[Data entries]
┌──
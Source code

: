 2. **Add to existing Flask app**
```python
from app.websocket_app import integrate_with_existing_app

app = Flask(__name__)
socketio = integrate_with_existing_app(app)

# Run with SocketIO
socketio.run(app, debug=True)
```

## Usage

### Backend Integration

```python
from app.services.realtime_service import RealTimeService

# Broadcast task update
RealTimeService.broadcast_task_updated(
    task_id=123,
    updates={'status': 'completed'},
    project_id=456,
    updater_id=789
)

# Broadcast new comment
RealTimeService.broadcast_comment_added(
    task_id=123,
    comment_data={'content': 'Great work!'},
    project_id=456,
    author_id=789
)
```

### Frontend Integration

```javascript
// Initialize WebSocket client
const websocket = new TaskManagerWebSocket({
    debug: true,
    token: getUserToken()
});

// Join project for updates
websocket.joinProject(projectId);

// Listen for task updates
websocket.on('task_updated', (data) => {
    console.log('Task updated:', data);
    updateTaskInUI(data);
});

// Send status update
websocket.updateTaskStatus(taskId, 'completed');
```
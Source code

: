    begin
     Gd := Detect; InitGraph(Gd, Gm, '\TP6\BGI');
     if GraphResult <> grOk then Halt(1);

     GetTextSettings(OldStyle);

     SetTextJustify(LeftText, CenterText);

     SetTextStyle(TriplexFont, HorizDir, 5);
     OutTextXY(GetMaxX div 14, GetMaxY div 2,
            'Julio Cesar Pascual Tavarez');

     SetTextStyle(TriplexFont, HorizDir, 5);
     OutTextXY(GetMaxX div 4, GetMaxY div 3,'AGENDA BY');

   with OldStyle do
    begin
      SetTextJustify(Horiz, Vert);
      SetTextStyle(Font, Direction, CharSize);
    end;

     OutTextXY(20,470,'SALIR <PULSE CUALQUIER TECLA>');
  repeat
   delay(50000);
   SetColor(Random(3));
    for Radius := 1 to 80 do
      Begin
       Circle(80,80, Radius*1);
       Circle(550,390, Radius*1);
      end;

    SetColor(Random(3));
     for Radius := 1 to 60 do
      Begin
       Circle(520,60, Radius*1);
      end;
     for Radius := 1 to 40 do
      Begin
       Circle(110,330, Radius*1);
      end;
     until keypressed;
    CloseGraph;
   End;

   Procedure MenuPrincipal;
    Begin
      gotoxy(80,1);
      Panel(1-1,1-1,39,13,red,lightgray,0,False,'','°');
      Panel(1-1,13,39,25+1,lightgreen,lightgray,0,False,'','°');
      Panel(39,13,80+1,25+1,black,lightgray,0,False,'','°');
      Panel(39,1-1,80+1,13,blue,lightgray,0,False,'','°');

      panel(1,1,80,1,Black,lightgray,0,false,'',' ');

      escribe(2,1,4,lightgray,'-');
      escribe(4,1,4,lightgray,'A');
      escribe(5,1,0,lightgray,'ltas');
└──
◆ **How to complete this task**: Read the lines above. Gather those in which the string "SetColor" is found.

◆ **Response**:
   SetColor(Random(3));
    SetColor(Random(3));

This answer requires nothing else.